その意味では、5月の株安が「間違い」だとするならば、6月に早々と修正される可能性はあるでしょう。

また、金利に注目すると、米国の長期金利(10年物国債の金利)は6月に、重要なトレンド転換が起こるという「アノマリー」があることをご紹介しました(「『スピード違反』の域に入ったユーロ安は、米金利の6月アノマリーでクライマックス!?」を参照)。
その意味では、5月に起きた金利低下が「間違った」ものならば、それはこの6月に修正され、金利上昇へと転換する可能性が考えられるでしょう。
■「何でもユーロ安」はいつまで続くのか?
こんなふうに、5月からの株安&金利低下が「間違い」であり、それがこの6月にも修正されるとしたなら、そのきっかけになったユーロ危機は一段落となるのでしょうか?
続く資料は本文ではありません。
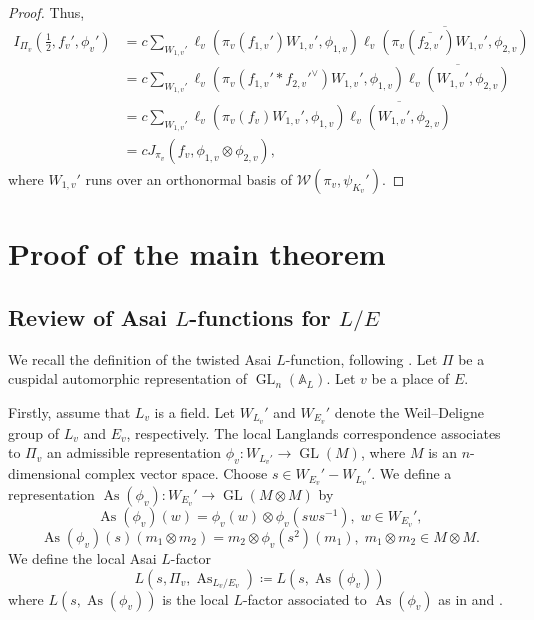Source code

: \documentclass[11pt, reqno]{amsart}
\numberwithin{equation}{subsection}
\theoremstyle{plain}
\theoremstyle{definition}
\renewcommand{\AA}{\mathbb A}
\newcommand{\ol}{\overline}
\newcommand{\W}{\mathcal W}
\DeclareMathOperator{\As}{As}
\DeclareMathOperator{\GL}{GL}
\begin{document}
\begin{proof}
Thus,
\begin{align*}
    I_{\Pi_v}(\tfrac12, f_v', \phi_v')
    &=
    c\sum_{W_{1,v}'} \ell_v(\pi_v(f_{1,v}')
    W_{1,v}', \phi_{1,v})
    \ol{\ell_v(\pi_v(\ol{f_{2,v}'})W_{1,v}', \phi_{2,v})} \\
    &= c\sum_{W_{1,v}'} \ell_v(\pi_v(f_{1,v}'
    \ast f_{2,v}'^\vee)
    W_{1,v}', \phi_{1,v})
    \ol{\ell_v(W_{1,v}', \phi_{2,v})}\\
    &= c\sum_{W_{1,v}'} \ell_v(\pi_v(f_{v})
    W_{1,v}', \phi_{1,v})
    \ol{\ell_v(W_{1,v}', \phi_{2,v})}\\
    &= cJ_{\pi_v}(f_v, \phi_{1,v} \otimes \phi_{2,v}),
\end{align*}
where $W_{1,v}'$ runs over an orthonormal basis of
$\W(\pi_v, \psi_{K_v}')$.
\end{proof}




\section{Proof of the main theorem}
\label{section: proof of the main theorem}

\subsection{Review of Asai $L$-functions for $L/E$}

We recall the definition of the twisted Asai 
$L$-function, following \cite[Section~3.2]{BP21}.
Let $\Pi$ be a cuspidal automorphic representation
of $\GL_n(\AA_L)$. Let $v$ be a place of $E$.

Firstly, assume that $L_v$ is a field. Let $W_{L_v}'$ and $W_{E_v}'$ denote
the Weil--Deligne group of $L_v$ and $E_v$, 
respectively.
The local Langlands correspondence associates to $\Pi_v$ 
an admissible representation $\phi_v \colon W_{L_v'} \to \GL(M)$, 
where $M$ is an $n$-dimensional complex vector space.
Choose $s \in W_{E_v}' - W_{L_v}'$.
We define a representation $\As(\phi_v) \colon
W_{E_v}' \to \GL(M \otimes M)$ by
\[
    \As(\phi_v)(w) = \phi_v(w) \otimes \phi_v(sws^{-1}), \; w \in W_{E_v}', 
\]
\[
    \As(\phi_v)(s)(m_1 \otimes m_2) = m_2 \otimes
    \phi_v(s^2)(m_1), \; m_1 \otimes m_2 \in M \otimes M.
\]
We define the local Asai $L$-factor 
\[
    L(s, \Pi_v, \As_{L_v/E_v}) \coloneqq
    L(s, \As(\phi_v))
\]
where $L(s, \As(\phi_v))$ is the local $L$-factor
associated to $\As(\phi_v)$ as in
\cite[Section~3]{MR546607} and \cite[Section~2.2]{MR2730575}.
\end{document}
下の図はユーロ/米ドル相場と米国の長期金利を重ねたものです(※)。
これを見ると、これまで半年以上続いてきたユーロ安・米ドル高が、4月までは米国の金利上昇に連れた米ドル高であって、4月以降は米国の金利低下にもかかわらず米ドル高・ユーロ安であったことがわかるでしょう。
(※編集部注:以下のチャートのうち、ユーロ/米ドルのチャートは通常よく使われるチャートとは逆転しており、「上がると米ドル高、下がるとユーロ高」という形になっている)

4月までの米国の金利上昇は、世界景気回復に伴うリスク選好の結果で、4月以降の米国の金利低下は、世界同時株安などを受けたリスク回避の結果です。
つまり、ユーロ安は、4月まではリスク選好の結果として、4月以降はリスク回避の結果として起きたもので、まったく異なる「2つの顔」によって展開してきたと言えます。
リスク選好でも、リスク回避でもユーロ安。そして、ギリシャ懸念でも、ハンガリー懸念でもユーロ安といった感じです。
この「何でもユーロ安」といった構図はいつまで続くのでしょうか?
理屈抜きで無条件反射的な動きは、転換点が近いということではないでしょうか?